The 10 July broke with thick cloud and thundery rain, and with eight convoys at sea in British coastal waters. The largest of these was 'Bread', which set off from the Thames Estuary with the morning tide, rounding the North Foreland soon after 1000. About three quarters of an hour later, six No.74 Squadron Spitfires intercepted a solitary reconnaissance Do 17P - and its escort of an entire Gruppe of JG 51 Bf 109Es. The escorts did their job well, and prevented all but a couple of attacks. The Dornier limped home (with dead and wounded crew), and two of the Spitfires had to force land at Manston. A covering Free Chase over Kent drew up N0.610 Squadron, one of whose Spitfires was shot down.

With the return of the reconnaissance Do 17, the Luftwaffe began planning a major attack, and although six No.32 Squadron Hurricanes were over the convoy as the raid struck, they required reinforcement. As a result, the 26 Do 172s of I./KG 2, and the escort of five Staffeln of Bf 110s and Bf 109s, were met by seven Hurricanes from No.56 Squadron, nine from No.111, and by eight No.74 Squadron Spitfires, as well as the six original Hurricanes. With some 60 enemy fighters and 30 RAF fighters, the odds were more even than was often the case, and a massive melee developed. This opened with a head-on attack against the enemy formation by Nos 32 and 111 Squadrons in line-abreast, which distracted the enemy bomb aimers sufficiently to ensure that only one hit was scored of 150 bombs dropped. German morale was not dented, however, and when they returned to base, the jubilant bomb-aimers claimed four merchant ships sunk, plus a heavy cruiser, together with 11 of the attacking RAF fighters! Before the fight was over, six No.64 Squadron Spitfires joined the fray, and these harassed the retreating Bf 110s back to the French coast, severely damaging one.
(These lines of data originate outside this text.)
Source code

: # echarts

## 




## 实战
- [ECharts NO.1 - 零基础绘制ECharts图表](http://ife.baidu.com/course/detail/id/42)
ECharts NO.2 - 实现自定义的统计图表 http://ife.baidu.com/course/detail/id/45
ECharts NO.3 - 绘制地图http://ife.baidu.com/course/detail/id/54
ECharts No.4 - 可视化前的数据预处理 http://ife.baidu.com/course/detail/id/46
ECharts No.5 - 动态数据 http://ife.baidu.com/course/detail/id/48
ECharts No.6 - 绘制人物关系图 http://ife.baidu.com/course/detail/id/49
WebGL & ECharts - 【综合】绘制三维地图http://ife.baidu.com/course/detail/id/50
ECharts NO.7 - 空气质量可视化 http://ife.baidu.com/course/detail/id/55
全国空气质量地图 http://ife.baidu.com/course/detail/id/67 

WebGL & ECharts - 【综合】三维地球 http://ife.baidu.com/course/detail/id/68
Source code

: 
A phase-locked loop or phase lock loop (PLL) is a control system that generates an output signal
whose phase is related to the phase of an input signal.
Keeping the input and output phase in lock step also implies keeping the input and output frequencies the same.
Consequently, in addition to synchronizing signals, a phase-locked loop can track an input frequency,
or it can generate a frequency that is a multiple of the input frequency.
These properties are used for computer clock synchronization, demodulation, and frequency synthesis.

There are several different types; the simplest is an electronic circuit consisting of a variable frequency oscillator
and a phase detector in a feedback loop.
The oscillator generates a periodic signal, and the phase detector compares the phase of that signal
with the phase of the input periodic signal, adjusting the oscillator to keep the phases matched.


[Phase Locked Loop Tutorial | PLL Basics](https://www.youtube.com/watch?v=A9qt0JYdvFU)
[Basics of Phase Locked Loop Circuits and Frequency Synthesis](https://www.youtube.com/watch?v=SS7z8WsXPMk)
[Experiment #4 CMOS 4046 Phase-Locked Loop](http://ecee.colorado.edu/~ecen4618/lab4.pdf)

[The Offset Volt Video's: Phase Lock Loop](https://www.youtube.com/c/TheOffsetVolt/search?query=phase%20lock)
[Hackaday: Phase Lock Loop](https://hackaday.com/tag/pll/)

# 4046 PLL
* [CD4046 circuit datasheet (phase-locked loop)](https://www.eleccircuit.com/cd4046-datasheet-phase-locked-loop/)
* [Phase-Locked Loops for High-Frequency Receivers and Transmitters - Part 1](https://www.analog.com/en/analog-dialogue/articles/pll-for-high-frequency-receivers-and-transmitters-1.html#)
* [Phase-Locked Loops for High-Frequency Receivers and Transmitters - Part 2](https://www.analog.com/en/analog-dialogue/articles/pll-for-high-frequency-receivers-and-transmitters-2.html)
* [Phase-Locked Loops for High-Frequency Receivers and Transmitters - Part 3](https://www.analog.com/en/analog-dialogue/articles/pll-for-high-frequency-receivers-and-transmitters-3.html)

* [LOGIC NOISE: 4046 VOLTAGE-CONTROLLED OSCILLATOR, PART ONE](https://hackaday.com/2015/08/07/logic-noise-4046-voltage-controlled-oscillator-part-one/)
The other RAF fighters involved in the action downed three and damaged several enemy aircraft without loss to themselves, bringing the day's score to nine enemy aircraft destroyed.

A mass raid by 63 Luftflotte 3 Ju 88s against Falmouth and Swansea escaped interception but fortunately did little damage. No.92 Squadron at Pembrey were scrambled too late to intercept. The raid was, however, intercepted by Wing Commander Ira Jones, a First World War veteran serving as Wing Commander (Flying) at Stormy Down. He took off in an unarmed Hawker Henley and loosed off his Verey signal pistol at a Ju 88 'with considerably more feeling than effect.'

The 10 July ended with about 20 enemy bombers roaming over southern England, aiming at any 'chinks' in the blackout. This was pointless and unproductive, and served no real purpose other than to stoke up anti-German feeling in Britain. Hitler had yet to issue his final 'appeal to reason', and may not have realised that Britain's civilian population was being targeted.